Error reported under FP16 training
SefaZeng opened this issue · 1 comments
SefaZeng commented
I try to use MoE in the standard transformer for machine translation with fairseq codebase. And I got this error when I try to use half precision training.
Traceback (most recent call last): File "/data/mine/moe_test/fairseq-master_moe/fairseq_cli/train.py", line 357, in <module>
cli_main()
File "/data/mine/moe_test/fairseq-master_moe/fairseq_cli/train.py", line 353, in cli_main
distributed_utils.call_main(args, main)
File "/data/mine/moe_test/fairseq-master_moe/fairseq/distributed_utils.py", line 189, in call_main
main(args, **kwargs)
File "/data/mine/moe_test/fairseq-master_moe/fairseq_cli/train.py", line 121, in main
valid_losses, should_stop = train(args, trainer, task, epoch_itr)
File "/data/mine/anaconda3/envs/pytorch/lib/python3.6/contextlib.py", line 52, in inner
return func(*args, **kwds)
File "/data/mine/moe_test/fairseq-master_moe/fairseq_cli/train.py", line 218, in train
log_output = trainer.train_step(samples)
File "/data/mine/anaconda3/envs/pytorch/lib/python3.6/contextlib.py", line 52, in inner
return func(*args, **kwds)
File "/data/mine/moe_test/fairseq-master_moe/fairseq/trainer.py", line 457, in train_step
raise e
File "/data/mine/moe_test/fairseq-master_moe/fairseq/trainer.py", line 431, in train_step
ignore_grad=is_dummy_batch,
File "/data/mine/moe_test/fairseq-master_moe/fairseq/tasks/fairseq_task.py", line 347, in train_step
loss, sample_size, logging_output = criterion(model, sample)
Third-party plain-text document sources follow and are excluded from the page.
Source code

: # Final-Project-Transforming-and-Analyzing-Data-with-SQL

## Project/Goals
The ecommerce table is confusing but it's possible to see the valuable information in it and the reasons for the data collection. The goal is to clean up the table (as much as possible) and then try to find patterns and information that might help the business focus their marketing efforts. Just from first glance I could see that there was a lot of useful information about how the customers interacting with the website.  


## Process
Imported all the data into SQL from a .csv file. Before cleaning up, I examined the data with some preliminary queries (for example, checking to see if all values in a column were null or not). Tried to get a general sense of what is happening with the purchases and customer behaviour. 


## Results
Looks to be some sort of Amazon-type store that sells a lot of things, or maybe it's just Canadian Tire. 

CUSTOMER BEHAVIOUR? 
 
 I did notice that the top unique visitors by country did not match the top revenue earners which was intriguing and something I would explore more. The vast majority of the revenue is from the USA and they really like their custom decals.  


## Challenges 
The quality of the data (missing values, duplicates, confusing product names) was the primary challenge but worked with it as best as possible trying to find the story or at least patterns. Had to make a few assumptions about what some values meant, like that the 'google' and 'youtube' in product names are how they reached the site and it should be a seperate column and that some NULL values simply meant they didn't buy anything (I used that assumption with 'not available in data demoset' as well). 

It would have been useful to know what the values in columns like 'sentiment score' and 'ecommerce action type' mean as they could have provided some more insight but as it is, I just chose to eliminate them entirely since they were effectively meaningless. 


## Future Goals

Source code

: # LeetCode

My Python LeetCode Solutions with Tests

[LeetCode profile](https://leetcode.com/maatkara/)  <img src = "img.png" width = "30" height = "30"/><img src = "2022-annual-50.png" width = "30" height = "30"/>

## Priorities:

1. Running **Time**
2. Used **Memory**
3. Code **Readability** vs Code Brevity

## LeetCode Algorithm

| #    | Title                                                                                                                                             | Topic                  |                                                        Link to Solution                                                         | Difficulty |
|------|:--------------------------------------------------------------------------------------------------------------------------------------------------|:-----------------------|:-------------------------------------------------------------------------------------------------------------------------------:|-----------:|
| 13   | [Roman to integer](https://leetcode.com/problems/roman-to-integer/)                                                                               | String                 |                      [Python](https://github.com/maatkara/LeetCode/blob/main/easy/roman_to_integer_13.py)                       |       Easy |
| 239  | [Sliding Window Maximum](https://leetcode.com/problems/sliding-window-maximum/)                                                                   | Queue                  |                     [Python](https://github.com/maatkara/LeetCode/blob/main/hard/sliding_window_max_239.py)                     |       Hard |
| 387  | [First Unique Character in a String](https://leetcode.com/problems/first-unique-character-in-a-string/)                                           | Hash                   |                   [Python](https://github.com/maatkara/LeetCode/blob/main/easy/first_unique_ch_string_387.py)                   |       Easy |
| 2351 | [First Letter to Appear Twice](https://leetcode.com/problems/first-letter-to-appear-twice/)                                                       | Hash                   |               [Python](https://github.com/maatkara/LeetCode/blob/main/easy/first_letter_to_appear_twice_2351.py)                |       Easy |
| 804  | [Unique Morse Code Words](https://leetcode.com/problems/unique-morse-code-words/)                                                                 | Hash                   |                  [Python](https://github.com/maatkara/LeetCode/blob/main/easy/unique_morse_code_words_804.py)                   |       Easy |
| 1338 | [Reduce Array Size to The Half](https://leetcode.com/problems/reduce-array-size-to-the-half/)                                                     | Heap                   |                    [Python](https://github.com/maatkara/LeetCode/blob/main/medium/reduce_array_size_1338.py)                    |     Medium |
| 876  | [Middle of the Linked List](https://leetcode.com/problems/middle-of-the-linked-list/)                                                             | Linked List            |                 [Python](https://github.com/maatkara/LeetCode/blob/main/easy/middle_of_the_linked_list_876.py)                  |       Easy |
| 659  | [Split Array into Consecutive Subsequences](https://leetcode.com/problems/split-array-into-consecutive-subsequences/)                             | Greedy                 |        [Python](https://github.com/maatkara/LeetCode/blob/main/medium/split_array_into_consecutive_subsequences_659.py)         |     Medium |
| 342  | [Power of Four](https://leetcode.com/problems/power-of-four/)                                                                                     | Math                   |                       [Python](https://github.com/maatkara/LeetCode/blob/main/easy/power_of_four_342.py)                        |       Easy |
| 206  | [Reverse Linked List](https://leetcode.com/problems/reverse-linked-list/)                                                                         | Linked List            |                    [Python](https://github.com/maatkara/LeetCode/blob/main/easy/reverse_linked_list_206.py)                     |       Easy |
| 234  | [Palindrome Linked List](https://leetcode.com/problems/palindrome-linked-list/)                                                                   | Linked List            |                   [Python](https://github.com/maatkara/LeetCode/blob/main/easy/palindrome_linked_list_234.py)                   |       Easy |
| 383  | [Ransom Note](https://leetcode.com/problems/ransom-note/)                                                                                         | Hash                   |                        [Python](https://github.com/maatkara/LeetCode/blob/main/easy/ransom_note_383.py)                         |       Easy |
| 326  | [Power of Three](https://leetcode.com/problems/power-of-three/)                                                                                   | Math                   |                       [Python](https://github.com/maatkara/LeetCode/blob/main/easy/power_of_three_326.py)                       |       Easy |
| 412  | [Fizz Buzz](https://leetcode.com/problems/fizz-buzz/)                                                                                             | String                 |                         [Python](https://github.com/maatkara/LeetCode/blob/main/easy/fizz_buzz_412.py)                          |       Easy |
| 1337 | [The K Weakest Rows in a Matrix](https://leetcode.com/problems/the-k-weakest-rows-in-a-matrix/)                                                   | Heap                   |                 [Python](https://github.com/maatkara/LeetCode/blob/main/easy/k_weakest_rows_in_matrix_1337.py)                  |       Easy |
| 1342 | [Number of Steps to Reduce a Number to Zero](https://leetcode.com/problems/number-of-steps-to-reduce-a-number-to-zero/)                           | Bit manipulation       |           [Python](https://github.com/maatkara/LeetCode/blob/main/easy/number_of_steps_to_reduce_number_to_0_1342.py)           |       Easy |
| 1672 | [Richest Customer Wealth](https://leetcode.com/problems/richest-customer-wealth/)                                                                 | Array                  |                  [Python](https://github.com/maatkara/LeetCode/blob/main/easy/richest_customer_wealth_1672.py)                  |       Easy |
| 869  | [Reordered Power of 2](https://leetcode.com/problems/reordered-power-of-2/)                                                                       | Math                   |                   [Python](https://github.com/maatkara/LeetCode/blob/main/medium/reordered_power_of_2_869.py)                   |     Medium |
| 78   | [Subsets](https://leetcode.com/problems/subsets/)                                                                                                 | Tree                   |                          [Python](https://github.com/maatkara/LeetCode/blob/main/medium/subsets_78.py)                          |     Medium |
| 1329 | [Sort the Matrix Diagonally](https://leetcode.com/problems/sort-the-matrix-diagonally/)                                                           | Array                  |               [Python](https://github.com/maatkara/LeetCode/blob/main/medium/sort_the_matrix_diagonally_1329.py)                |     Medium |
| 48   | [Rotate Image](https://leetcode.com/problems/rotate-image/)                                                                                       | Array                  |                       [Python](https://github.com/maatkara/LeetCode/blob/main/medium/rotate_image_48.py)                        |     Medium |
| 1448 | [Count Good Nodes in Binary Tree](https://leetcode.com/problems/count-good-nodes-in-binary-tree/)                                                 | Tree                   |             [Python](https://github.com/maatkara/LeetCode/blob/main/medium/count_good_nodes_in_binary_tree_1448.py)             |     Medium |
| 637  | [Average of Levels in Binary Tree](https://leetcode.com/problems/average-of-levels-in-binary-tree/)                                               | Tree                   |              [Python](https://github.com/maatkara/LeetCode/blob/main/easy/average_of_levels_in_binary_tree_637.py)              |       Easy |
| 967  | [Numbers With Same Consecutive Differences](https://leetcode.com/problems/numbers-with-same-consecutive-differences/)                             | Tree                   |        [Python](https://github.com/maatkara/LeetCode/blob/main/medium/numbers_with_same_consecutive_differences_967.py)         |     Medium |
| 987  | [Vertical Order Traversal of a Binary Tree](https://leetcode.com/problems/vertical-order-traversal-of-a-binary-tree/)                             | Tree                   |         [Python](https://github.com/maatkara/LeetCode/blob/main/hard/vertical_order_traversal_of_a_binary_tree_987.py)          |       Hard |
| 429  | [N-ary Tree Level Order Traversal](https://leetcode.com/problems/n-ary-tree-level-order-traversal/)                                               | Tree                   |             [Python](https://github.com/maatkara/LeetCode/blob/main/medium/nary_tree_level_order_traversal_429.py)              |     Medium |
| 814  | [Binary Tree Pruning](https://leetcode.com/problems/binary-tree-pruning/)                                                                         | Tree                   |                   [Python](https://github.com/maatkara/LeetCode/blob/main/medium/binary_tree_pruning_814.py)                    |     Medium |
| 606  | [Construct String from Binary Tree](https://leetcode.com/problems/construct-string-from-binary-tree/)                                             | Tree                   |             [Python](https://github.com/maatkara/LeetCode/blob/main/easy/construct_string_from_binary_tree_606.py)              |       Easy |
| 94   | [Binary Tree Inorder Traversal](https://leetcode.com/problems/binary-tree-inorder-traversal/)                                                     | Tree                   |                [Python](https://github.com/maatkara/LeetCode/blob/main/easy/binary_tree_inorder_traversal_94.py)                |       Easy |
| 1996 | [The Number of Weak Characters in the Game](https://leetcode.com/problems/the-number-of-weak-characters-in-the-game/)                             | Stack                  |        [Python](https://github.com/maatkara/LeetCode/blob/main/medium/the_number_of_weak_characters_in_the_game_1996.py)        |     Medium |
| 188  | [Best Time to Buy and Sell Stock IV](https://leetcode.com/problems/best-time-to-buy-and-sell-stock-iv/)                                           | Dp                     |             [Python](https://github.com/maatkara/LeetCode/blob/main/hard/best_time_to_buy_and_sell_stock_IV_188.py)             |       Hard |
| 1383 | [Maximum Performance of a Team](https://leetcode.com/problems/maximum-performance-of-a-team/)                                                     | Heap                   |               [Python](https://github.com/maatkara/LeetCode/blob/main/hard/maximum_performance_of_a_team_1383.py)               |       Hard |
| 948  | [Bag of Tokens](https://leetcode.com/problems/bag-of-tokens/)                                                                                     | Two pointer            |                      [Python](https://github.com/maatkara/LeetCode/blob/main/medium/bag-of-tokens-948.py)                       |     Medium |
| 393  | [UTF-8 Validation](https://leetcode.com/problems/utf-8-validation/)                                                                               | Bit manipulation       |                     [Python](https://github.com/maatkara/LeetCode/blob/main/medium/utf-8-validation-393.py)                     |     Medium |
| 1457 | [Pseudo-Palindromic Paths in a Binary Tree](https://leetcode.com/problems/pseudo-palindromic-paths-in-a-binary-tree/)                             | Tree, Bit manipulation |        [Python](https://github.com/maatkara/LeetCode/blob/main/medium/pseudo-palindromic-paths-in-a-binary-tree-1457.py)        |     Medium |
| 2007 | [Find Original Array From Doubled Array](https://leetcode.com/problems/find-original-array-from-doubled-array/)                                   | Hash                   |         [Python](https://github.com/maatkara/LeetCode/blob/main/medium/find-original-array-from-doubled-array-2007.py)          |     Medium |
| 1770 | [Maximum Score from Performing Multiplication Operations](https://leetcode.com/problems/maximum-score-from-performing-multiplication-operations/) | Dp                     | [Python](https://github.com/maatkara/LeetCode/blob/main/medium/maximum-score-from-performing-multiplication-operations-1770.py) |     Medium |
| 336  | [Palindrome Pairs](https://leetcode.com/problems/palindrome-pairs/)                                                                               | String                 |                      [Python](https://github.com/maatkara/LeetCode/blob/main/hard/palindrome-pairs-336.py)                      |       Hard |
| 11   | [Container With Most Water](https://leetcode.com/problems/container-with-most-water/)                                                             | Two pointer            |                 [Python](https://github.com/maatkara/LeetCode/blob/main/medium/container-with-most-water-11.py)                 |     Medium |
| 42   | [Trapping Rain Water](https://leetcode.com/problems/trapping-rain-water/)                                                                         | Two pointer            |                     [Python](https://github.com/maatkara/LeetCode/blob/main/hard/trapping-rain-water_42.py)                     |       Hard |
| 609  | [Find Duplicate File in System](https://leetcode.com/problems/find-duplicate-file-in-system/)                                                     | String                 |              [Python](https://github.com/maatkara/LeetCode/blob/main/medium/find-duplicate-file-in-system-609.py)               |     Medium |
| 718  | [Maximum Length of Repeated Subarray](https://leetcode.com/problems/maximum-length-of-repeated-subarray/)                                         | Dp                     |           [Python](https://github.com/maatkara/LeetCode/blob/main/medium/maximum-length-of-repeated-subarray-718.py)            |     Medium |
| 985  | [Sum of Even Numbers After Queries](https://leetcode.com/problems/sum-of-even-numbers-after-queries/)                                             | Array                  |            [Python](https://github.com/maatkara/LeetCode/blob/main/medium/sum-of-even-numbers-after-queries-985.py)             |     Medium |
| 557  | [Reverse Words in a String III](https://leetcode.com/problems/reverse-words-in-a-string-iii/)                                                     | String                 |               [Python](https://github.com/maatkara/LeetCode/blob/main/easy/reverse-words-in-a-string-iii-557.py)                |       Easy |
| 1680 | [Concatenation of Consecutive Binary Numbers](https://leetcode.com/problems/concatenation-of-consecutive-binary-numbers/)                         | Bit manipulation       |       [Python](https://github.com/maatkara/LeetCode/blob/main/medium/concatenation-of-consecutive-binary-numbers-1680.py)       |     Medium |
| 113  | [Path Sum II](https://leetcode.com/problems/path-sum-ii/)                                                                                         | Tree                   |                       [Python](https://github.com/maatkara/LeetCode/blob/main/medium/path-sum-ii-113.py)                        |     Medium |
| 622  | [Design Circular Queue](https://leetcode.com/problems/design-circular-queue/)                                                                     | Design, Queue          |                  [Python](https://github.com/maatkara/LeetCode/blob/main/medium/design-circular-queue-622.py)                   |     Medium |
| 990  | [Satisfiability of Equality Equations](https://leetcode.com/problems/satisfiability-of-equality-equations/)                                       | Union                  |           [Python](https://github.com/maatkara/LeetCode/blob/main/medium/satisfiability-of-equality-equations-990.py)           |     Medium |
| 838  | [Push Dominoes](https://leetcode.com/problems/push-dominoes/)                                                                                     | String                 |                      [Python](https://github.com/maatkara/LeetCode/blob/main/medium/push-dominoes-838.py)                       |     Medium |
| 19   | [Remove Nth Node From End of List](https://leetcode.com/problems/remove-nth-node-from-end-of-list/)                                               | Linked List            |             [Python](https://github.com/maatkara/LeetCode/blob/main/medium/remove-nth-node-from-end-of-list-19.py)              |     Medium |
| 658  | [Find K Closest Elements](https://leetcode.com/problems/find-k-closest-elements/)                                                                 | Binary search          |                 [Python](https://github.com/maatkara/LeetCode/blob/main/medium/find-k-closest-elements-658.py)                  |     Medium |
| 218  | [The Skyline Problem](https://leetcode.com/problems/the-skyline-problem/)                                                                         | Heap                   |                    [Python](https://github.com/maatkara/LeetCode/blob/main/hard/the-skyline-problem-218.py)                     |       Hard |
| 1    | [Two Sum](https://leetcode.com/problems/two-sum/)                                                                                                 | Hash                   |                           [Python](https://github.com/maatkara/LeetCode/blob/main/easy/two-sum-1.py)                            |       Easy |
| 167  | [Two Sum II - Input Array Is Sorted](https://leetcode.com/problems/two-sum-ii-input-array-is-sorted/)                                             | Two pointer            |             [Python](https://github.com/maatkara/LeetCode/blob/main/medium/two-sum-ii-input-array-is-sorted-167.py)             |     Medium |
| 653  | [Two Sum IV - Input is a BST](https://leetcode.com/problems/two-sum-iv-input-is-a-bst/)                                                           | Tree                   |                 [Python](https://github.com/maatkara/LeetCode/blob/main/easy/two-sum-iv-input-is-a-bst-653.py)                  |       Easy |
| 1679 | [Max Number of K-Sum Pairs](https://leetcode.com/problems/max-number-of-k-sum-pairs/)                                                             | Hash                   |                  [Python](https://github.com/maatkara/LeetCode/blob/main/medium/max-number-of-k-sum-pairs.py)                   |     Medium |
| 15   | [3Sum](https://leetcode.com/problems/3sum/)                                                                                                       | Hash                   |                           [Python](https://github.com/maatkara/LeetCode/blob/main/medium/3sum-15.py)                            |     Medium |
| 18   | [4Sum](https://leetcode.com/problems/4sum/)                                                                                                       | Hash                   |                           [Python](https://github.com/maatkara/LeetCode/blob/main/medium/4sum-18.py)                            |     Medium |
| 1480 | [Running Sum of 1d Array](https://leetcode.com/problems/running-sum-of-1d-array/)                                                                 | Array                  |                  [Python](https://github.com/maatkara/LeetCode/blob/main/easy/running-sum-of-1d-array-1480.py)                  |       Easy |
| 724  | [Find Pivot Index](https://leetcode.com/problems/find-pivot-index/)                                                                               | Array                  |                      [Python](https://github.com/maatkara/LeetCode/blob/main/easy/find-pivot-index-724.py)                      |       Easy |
File "/data/mine/anaconda3/envs/pytorch/lib/python3.6/site-packages/torch/nn/modules/module.py", line 532, in __call__
result = self.forward(*input, **kwargs)
File "/data/mine/moe_test/fairseq-master_moe/fairseq/criterions/label_smoothed_cross_entropy.py", line 56, in forward
net_output = model(**sample['net_input'])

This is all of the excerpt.